COMMENTAIRE: C’est vrai… On aime beaucoup appliquer de doubles standards aux écoles. Mais il faut apprendre à vivre avec cela et ne pas tomber dans le piège de se servir de ce constat pour éviter d’évaluer avec une rigueur croissante ce qui résulte de nos choix… entre autres par rapport à la présence de l’ordinateur à l’école.
Mais surtout… par rapport à ce qu’on en fait!
Titre sensationnaliste en effet ! Moi qui ne lis pratiquement jamais les éditoriaux de l’Infobourg, je me suis littéralement garrochée ce matin pour me dire que franchement, même si la population étudiée est vaste, il n’y a pas de quoi fouetter un chat.
Je commence à être un peu lasse du faux débat en ce qui concerne la présence des ordinateurs dans l’apprentissage. On ne s’arrête jamais vraiment à la véritable question soit celle qui demande à quel endroit on voit des différences significatives.

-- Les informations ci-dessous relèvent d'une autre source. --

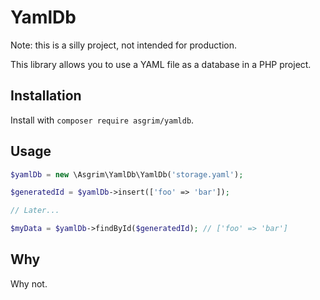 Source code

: # YamlDb

Note: this is a silly project, not intended for production.

This library allows you to use a YAML file as a database in a PHP project.

## Installation

Install with `composer require asgrim/yamldb`.

## Usage

```php
$yamlDb = new \Asgrim\YamlDb\YamlDb('storage.yaml');

$generatedId = $yamlDb->insert(['foo' => 'bar']);

// Later...

$myData = $yamlDb->findById($generatedId); // ['foo' => 'bar']
```

## Why

Why not.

Et je me demande souvent pourquoi c’est toujours l’ordinateur qui est sur la ligne de front alors que plusieurs outils utilisés dans les classes ne sont pas plus utiles à l’apprentissage si on le prend dans notre propre paradigme.
Est-ce que le double standard dont tu parles empêchera inévitablement l’école d’innover et d’être réellement un reflet de la société ?
Le superintendant du Comté de Henrico n’est pas d’accord non plus :
In addition to the qualitative information, early indicators measured in quantitative terms have provided positive momentum for the proof of concept.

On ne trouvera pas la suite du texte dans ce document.